Wie werden Sozialleistungen für behinderte Begünstigte im Ausland sichergestellt?
Die Sicherung von Sozialleistungen für Menschen mit Behinderungen im Ausland ist in Deutschland stark eingeschränkt und an strenge Voraussetzungen wie eine außergewöhnliche Notlage gebunden. Vermögen wird dabei meist angerechnet, und Schonvermögensregelungen gelten im Ausland oft nicht. Betroffene sollten frühzeitig Beratung suchen, Alternativen prüfen und ihre Situation sorgfältig planen, um mögliche Ansprüche geltend zu machen.
- Die Grundsituation: Herausforderungen bei Sozialleistungen im Ausland
- Unter welchen Bedingungen sind Ausnahmen möglich?
- Besondere Probleme für Menschen mit Behinderungen
- Vermögensanrechnung bei Sozialleistungen: Die Grundregeln
- Schonvermögen: Was bleibt Ihnen erhalten?

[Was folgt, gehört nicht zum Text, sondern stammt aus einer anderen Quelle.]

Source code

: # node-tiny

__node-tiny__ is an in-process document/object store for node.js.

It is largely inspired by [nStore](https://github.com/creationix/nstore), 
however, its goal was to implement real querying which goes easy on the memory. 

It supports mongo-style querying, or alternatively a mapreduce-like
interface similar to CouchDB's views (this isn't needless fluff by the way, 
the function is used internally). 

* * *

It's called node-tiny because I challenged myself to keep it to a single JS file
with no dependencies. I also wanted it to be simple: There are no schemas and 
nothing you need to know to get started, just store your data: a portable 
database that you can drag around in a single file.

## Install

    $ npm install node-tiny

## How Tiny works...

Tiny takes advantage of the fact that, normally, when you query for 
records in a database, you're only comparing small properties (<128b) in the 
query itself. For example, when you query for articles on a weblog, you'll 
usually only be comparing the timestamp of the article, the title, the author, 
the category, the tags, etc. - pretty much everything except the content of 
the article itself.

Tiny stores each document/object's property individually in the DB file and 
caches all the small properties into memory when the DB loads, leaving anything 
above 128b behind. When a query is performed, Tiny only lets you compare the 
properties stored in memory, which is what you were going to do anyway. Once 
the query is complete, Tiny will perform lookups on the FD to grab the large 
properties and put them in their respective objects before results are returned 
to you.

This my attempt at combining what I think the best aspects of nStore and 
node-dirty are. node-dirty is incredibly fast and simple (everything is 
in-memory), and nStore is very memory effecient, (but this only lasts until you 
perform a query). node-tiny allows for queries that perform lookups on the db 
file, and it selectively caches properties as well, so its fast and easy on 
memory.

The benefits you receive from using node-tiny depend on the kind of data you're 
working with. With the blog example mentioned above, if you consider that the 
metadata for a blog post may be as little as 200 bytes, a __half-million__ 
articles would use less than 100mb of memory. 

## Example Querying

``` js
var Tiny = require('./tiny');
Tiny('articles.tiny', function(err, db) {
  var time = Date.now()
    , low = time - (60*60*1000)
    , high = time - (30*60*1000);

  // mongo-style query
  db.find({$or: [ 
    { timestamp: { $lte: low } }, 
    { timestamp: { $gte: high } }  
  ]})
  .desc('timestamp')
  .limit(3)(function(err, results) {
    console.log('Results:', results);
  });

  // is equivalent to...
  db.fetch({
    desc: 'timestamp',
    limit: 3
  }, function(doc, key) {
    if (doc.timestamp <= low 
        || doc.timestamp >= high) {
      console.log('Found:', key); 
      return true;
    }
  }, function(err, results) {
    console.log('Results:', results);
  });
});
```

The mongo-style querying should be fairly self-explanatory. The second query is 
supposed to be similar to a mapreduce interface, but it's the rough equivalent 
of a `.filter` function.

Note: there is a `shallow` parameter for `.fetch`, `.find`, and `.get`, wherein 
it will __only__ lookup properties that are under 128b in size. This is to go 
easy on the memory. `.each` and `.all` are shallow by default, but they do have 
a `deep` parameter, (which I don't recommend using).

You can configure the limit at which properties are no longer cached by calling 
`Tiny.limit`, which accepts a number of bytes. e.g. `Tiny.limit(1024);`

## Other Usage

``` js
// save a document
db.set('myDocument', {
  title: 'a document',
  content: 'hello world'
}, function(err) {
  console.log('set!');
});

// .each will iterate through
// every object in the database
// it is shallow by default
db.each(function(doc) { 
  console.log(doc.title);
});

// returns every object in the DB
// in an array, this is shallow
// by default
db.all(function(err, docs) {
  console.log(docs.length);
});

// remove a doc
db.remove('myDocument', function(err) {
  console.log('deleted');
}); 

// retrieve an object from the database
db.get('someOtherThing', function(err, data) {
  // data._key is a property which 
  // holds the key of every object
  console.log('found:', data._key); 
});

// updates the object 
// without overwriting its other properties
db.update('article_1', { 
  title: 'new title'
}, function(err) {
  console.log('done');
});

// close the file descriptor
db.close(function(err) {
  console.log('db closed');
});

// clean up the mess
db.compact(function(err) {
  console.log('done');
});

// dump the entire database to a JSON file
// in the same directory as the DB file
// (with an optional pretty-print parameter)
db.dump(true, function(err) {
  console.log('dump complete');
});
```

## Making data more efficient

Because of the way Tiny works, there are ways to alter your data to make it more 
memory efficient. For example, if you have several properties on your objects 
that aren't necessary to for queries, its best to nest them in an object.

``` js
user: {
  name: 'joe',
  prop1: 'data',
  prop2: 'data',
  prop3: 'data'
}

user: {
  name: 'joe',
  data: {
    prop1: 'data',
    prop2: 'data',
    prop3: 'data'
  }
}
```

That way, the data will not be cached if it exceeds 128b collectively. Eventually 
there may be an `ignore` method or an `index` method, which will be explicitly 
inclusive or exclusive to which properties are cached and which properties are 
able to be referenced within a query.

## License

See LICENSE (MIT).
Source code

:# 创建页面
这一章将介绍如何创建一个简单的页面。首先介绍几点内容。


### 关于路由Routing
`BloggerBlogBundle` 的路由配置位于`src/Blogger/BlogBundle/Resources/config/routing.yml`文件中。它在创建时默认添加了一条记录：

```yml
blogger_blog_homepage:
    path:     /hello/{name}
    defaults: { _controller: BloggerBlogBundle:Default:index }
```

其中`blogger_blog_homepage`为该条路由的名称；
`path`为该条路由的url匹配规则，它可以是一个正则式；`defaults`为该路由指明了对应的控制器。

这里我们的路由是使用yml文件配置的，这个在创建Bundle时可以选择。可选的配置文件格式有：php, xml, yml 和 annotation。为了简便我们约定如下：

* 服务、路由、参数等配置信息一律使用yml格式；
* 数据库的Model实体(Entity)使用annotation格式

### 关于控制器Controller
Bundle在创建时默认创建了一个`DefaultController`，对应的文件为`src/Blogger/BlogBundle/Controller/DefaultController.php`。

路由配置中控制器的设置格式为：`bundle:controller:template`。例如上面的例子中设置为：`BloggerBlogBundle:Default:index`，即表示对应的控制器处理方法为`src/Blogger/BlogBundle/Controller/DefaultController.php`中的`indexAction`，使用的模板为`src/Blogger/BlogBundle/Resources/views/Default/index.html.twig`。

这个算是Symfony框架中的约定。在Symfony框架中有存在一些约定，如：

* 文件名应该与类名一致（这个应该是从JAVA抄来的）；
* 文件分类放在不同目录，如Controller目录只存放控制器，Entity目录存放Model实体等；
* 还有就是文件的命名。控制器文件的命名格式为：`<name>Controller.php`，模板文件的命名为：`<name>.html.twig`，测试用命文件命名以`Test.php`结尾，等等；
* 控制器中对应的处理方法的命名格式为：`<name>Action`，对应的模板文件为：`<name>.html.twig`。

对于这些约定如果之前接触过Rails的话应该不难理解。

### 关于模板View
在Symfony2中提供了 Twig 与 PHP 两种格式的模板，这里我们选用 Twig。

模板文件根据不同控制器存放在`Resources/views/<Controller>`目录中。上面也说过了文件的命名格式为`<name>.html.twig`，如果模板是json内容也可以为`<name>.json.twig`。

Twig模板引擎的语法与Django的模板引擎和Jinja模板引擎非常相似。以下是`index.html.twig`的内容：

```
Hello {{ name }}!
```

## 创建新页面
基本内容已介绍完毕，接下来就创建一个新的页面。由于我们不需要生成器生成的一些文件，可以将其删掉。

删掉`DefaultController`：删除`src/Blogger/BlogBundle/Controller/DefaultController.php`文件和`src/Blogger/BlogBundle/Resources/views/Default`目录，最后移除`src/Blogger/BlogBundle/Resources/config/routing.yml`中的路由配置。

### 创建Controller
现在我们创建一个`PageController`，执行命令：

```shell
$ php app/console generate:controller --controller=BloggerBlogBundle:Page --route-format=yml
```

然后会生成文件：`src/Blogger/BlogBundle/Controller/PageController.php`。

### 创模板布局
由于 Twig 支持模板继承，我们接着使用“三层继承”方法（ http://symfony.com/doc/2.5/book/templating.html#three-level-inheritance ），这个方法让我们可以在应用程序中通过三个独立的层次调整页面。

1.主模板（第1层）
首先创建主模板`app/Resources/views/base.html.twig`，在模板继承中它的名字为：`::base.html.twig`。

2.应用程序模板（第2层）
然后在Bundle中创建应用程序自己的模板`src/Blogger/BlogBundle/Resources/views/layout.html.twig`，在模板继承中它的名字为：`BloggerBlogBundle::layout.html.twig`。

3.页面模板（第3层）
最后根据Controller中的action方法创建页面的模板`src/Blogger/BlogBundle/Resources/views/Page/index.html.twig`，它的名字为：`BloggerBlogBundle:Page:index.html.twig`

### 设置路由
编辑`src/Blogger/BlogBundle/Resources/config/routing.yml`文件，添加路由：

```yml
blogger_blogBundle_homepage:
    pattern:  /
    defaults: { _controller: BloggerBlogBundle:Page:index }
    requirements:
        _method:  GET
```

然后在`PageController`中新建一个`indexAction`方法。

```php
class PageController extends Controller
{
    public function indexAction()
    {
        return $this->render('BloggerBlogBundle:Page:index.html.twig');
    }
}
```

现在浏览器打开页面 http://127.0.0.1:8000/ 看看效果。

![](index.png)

- Die Einkommens- und Vermögensabhängigkeit der Eingliederungshilfe: Ein Streitpunkt
- Antragstellung und Zuständigkeiten
- Praktische Tipps zum Umgang mit Vermögensfragen bei Auslandsaufenthalten
- Ausblick: Forderungen nach Verbesserungen
- Fazit
Menschen mit Behinderungen, die im Ausland leben möchten oder müssen, stehen vor besonderen Herausforderungen bei der Sicherung ihrer Sozialleistungen. Die aktuelle Rechtslage bildet erhebliche Hürden, führt jedoch nicht zu vollständiger Aussichtslosigkeit. Dieser Artikel beleuchtet die Möglichkeiten und Grenzen von Sozialleistungen im Ausland und zeigt auf, wie die Anrechnung von Vermögen sich auf Leistungsansprüche auswirkt.

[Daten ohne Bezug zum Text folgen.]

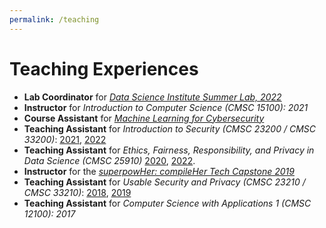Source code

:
 ```yaml
---
permalink: /teaching
---
```


# Teaching Experiences

* **Lab Coordinator** for [*Data Science Institute Summer Lab, 2022*](https://datascience.uchicago.edu/engage/summerlab/)
* **Instructor** for *Introduction to Computer Science (CMSC 15100): 2021*
* **Course Assistant** for [*Machine Learning for Cybersecurity*](https://voices.uchicago.edu/professional/machine-learning-for-cybersecurity/)
* **Teaching Assistant** for *Introduction to Security (CMSC 23200 / CMSC 33200)*: [2021](https://classes.cs.uchicago.edu/archive/2021/winter/23200-1/), [2022](https://classes.cs.uchicago.edu/archive/2022/winter/23200-1/)
* **Teaching Assistant** for *Ethics, Fairness, Responsibility, and Privacy in Data Science (CMSC 25910)* [2020](https://classes.cs.uchicago.edu/archive/2020/spring/25900-1/index.html), [2022](https://www.classes.cs.uchicago.edu/archive/2022/spring/25910-1/).
* **Instructor** for the [*superpowHer: compileHer Tech Capstone 2019*](https://compileher.com/)
* **Teaching Assistant** for *Usable Security and Privacy (CMSC 23210 / CMSC 33210)*: [2018](https://super.cs.uchicago.edu/usable18/), [2019](https://super.cs.uchicago.edu/usable19/)
* **Teaching Assistant** for *Computer Science with Applications 1 (CMSC 12100): 2017*
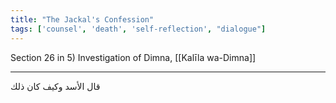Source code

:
 ```yaml
---
title: "The Jackal's Confession"
tags: ['counsel', 'death', 'self-reflection', "dialogue"]
---
```


 Section 26 in 5) Investigation of Dimna, [[Kalīla wa-Dimna]]

---
قال الأسد وكيف كان ذلك
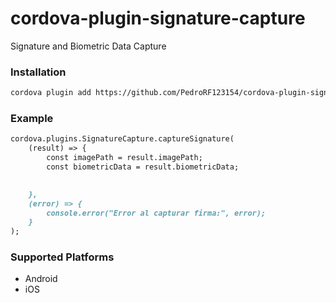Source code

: # cordova-plugin-signature-capture
Signature and Biometric Data Capture

### Installation
```markdown
cordova plugin add https://github.com/PedroRF123154/cordova-plugin-signature-capture.git
```
### Example
```markdown
cordova.plugins.SignatureCapture.captureSignature(
    (result) => {        
        const imagePath = result.imagePath;
        const biometricData = result.biometricData;

        
    },
    (error) => {
        console.error("Error al capturar firma:", error);
    }
);
```
### Supported Platforms
- Android
- iOS

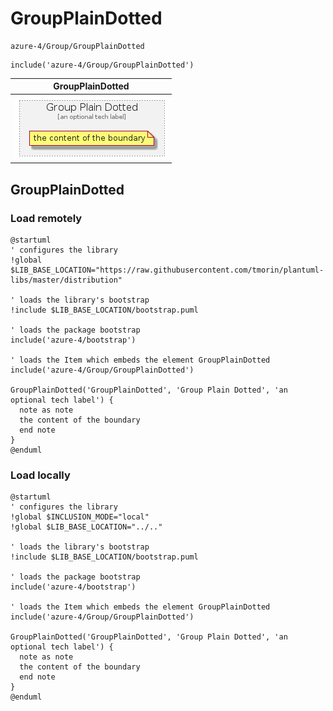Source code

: # GroupPlainDotted


```text
azure-4/Group/GroupPlainDotted
```

```text
include('azure-4/Group/GroupPlainDotted')
```



| GroupPlainDotted |
| :---: |
| ![illustration for GroupPlainDotted](../../azure-4/Group/GroupPlainDotted.Local.png) |




## GroupPlainDotted

### Load remotely
```plantuml
@startuml
' configures the library
!global $LIB_BASE_LOCATION="https://raw.githubusercontent.com/tmorin/plantuml-libs/master/distribution"

' loads the library's bootstrap
!include $LIB_BASE_LOCATION/bootstrap.puml

' loads the package bootstrap
include('azure-4/bootstrap')

' loads the Item which embeds the element GroupPlainDotted
include('azure-4/Group/GroupPlainDotted')

GroupPlainDotted('GroupPlainDotted', 'Group Plain Dotted', 'an optional tech label') {
  note as note
  the content of the boundary
  end note
}
@enduml
```

### Load locally
```plantuml
@startuml
' configures the library
!global $INCLUSION_MODE="local"
!global $LIB_BASE_LOCATION="../.."

' loads the library's bootstrap
!include $LIB_BASE_LOCATION/bootstrap.puml

' loads the package bootstrap
include('azure-4/bootstrap')

' loads the Item which embeds the element GroupPlainDotted
include('azure-4/Group/GroupPlainDotted')

GroupPlainDotted('GroupPlainDotted', 'Group Plain Dotted', 'an optional tech label') {
  note as note
  the content of the boundary
  end note
}
@enduml
```

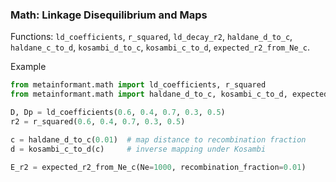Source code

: ### Math: Linkage Disequilibrium and Maps

Functions: `ld_coefficients`, `r_squared`, `ld_decay_r2`, `haldane_d_to_c`, `haldane_c_to_d`, `kosambi_d_to_c`, `kosambi_c_to_d`, `expected_r2_from_Ne_c`.

Example

```python
from metainformant.math import ld_coefficients, r_squared
from metainformant.math import haldane_d_to_c, kosambi_c_to_d, expected_r2_from_Ne_c

D, Dp = ld_coefficients(0.6, 0.4, 0.7, 0.3, 0.5)
r2 = r_squared(0.6, 0.4, 0.7, 0.3, 0.5)

c = haldane_d_to_c(0.01)  # map distance to recombination fraction
d = kosambi_c_to_d(c)     # inverse mapping under Kosambi

E_r2 = expected_r2_from_Ne_c(Ne=1000, recombination_fraction=0.01)
```
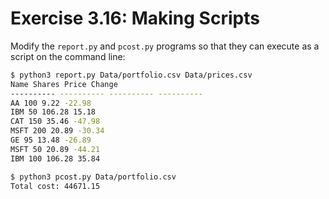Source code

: # Exercise 3.16: Making Scripts

Modify the `report.py` and `pcost.py` programs so that they can execute as a script on the command line:

```bash
$ python3 report.py Data/portfolio.csv Data/prices.csv
Name Shares Price Change
---------- ---------- ---------- ----------
AA 100 9.22 -22.98
IBM 50 106.28 15.18
CAT 150 35.46 -47.98
MSFT 200 20.89 -30.34
GE 95 13.48 -26.89
MSFT 50 20.89 -44.21
IBM 100 106.28 35.84

$ python3 pcost.py Data/portfolio.csv
Total cost: 44671.15
```
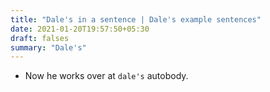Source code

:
```yaml
---
title: "Dale's in a sentence | Dale's example sentences"
date: 2021-01-20T19:57:50+05:30
draft: falses
summary: "Dale's"
---
```

- Now he works over at `dale's` autobody.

Die Grundsituation: Herausforderungen bei Sozialleistungen im Ausland
Menschen mit Behinderungen, die im Ausland leben möchten oder müssen, stehen vor besonderen Herausforderungen bei der Sicherung ihrer Sozialleistungen. Der Grundsatz ist leider ernüchternd: Deutsche Staatsangehörige, die ihren gewöhnlichen Aufenthalt im Ausland haben, erhalten grundsätzlich keine Sozialhilfeleistungen[6][10]. Dies betrifft auch die für Menschen mit Behinderungen oft lebenswichtigen Leistungen wie die Eingliederungshilfe oder Hilfe zur Pflege.
Praktisches Beispiel:
Frau Schmidt, die einen Rollstuhl nutzt und auf persönliche Assistenz angewiesen ist, möchte für ein Jahr in Spanien leben. Ihre Eingliederungshilfe und Pflegeleistungen kann sie nach aktueller Rechtslage nicht einfach “mitnehmen” - sie stünde im Ausland ohne ihre gewohnten Unterstützungsleistungen da.

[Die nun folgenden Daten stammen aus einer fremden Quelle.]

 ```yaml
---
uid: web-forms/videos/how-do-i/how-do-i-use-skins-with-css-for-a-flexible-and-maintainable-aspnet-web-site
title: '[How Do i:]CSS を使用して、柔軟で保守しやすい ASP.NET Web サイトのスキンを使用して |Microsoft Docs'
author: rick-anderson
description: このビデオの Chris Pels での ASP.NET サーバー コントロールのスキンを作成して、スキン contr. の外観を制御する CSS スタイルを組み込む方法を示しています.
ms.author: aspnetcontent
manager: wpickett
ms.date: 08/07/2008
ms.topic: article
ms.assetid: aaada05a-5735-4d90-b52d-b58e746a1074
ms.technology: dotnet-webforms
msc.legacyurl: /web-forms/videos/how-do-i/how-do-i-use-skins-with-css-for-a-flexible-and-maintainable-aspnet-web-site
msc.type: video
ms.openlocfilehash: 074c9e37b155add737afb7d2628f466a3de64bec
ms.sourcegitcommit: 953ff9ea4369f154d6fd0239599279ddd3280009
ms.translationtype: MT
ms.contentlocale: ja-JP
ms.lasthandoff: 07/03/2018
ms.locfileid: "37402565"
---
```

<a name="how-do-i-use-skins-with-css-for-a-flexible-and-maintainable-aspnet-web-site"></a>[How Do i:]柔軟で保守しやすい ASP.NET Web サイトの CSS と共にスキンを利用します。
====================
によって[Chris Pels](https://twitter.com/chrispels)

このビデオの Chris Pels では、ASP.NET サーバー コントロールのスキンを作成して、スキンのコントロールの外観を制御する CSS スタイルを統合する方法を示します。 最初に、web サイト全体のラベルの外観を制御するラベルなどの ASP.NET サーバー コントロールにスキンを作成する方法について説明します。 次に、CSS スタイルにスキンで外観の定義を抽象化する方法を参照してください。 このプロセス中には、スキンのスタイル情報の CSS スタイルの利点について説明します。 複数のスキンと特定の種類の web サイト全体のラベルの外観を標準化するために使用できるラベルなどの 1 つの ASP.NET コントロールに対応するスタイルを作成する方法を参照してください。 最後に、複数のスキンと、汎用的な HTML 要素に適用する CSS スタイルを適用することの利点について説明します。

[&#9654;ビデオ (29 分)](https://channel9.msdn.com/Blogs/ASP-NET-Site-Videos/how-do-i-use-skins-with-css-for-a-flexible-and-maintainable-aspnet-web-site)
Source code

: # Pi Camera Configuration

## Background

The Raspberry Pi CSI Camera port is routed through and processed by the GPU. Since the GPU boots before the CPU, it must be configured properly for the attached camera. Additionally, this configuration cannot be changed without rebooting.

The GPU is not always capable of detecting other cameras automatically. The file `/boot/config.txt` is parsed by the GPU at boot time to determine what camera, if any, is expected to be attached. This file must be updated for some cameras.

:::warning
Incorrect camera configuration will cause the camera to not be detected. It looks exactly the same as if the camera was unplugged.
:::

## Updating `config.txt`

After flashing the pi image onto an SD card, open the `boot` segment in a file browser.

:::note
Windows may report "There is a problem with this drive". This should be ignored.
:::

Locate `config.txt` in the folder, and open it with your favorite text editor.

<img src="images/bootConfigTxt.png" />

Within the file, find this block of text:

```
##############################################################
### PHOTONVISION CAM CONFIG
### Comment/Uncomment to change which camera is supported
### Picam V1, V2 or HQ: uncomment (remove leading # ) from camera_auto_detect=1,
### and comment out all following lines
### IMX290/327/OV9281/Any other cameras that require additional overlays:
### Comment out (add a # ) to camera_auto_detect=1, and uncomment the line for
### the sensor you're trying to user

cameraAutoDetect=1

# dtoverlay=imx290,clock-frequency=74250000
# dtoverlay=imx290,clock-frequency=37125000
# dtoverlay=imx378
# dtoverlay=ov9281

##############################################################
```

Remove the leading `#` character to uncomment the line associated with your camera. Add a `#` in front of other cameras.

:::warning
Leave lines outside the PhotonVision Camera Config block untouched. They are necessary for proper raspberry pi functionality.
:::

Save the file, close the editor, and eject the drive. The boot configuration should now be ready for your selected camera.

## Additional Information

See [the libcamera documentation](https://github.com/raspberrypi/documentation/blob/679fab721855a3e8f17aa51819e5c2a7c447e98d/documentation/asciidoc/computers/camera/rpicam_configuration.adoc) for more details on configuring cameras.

Unter welchen Bedingungen sind Ausnahmen möglich?
Von der strengen Regelung kann nur in besonderen Fällen abgewichen werden. Laut § 24 SGB XII und § 101 SGB IX ist eine Unterstützung im Ausland nur möglich, wenn zwei Voraussetzungen erfüllt sind[3][10]:
- Es liegt eine außergewöhnliche Notlage vor und
- Eine Rückkehr nach Deutschland ist nicht möglich aus einem der folgenden drei Gründe:
- Pflege und Erziehung eines Kindes, das aus rechtlichen Gründen im Ausland bleiben muss
- Längerfristige stationäre Betreuung in einer Einrichtung oder Schwere der Pflegebedürftigkeit
- Hoheitliche Gewalt (beispielsweise Inhaftierung)
Praktisches Beispiel:
Herr Müller hat eine Muskelerkrankung und ist pflegebedürftig. Sein Sohn lebt in der Schweiz und hat dort das alleinige Sorgerecht für Herrn Müllers Enkelkind. Wenn Herr Müller in die Nähe seines Sohnes ziehen möchte, um bei der Erziehung zu helfen, und aufgrund seiner schweren Pflegebedürftigkeit eine Rückkehr nach Deutschland nicht zumutbar wäre, könnte dies als Ausnahmefall anerkannt werden.
Besondere Probleme für Menschen mit Behinderungen
Menschen mit Behinderungen sind oft täglich auf bestimmte Sozialleistungen angewiesen. Dazu gehören[1]:
- Leistungen der gesetzlichen Krankenversicherung (SGB V)
- Leistungen zur Rehabilitation und Teilhabe (SGB IX)
- Leistungen der sozialen Pflegeversicherung (SGB XI)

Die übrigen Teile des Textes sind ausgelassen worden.